O objetivo é construir uma plataforma com ferramentas de aprendizado de máquina capaz de identificar e classificar automaticamente vasos sanguíneos em imagens de angiogênese tumoral, medindo área, ramificações e outros parâmetros que hoje exigem análise manual, demorada e sujeita a variações entre observadores.

O modelo será desenvolvido em Python e conta com a parceria da professora Ângela Leite Moreno, do Departamento de Matemática da UNIFAL-MG, que já trabalha com redes neurais artificiais.

No momento, a equipe constrói o banco de imagens que servirá de base para o treinamento da IA. “A integração da biologia com a IA permite reduzir o tempo de experimentação e de análise, automatizar tarefas que poderiam levar horas de trabalho e permitir uma análise mais completa dos vários universos biológicos”, diz Luisa Azola.

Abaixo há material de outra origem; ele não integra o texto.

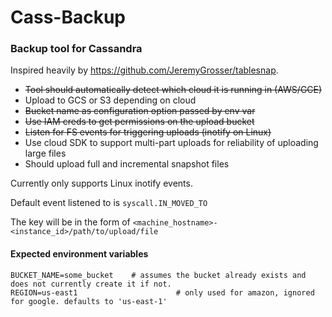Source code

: # Cass-Backup

### Backup tool for Cassandra

Inspired heavily by https://github.com/JeremyGrosser/tablesnap.

* ~~Tool should automatically detect which cloud it is running in (AWS/GCE)~~
* Upload to GCS or S3 depending on cloud
* ~~Bucket name as configuration option passed by env var~~
* ~~Use IAM creds to get permissions on the upload bucket~~
* ~~Listen for FS events for triggering uploads (inotify on Linux)~~
* Use cloud SDK to support multi-part uploads for reliability of uploading large files
* Should upload full and incremental snapshot files

Currently only supports Linux inotify events.

Default event listened to is `syscall.IN_MOVED_TO`

The key will be in the form of `<machine_hostname>-<instance_id>/path/to/upload/file`

#### Expected environment variables
```no-highlight
BUCKET_NAME=some_bucket    # assumes the bucket already exists and does not currently create it if not.
REGION=us-east1   					 # only used for amazon, ignored for google. defaults to 'us-east-1'
```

Se a plataforma for bem-sucedida, a intenção é expandi-la para outras linhas de pesquisa dentro do estudo da instabilidade cromossômica.

O projeto de pesquisa rendeu ao grupo uma menção honrosa no Simpósio Integrado da UNIFAL-MG em 2025 e está respaldado por quatro artigos publicados entre 2025 e 2026 em periódicos internacionais. As pesquisas contaram com financiamento da FAPEMIG, por meio do projeto Universal APQ-02291-18.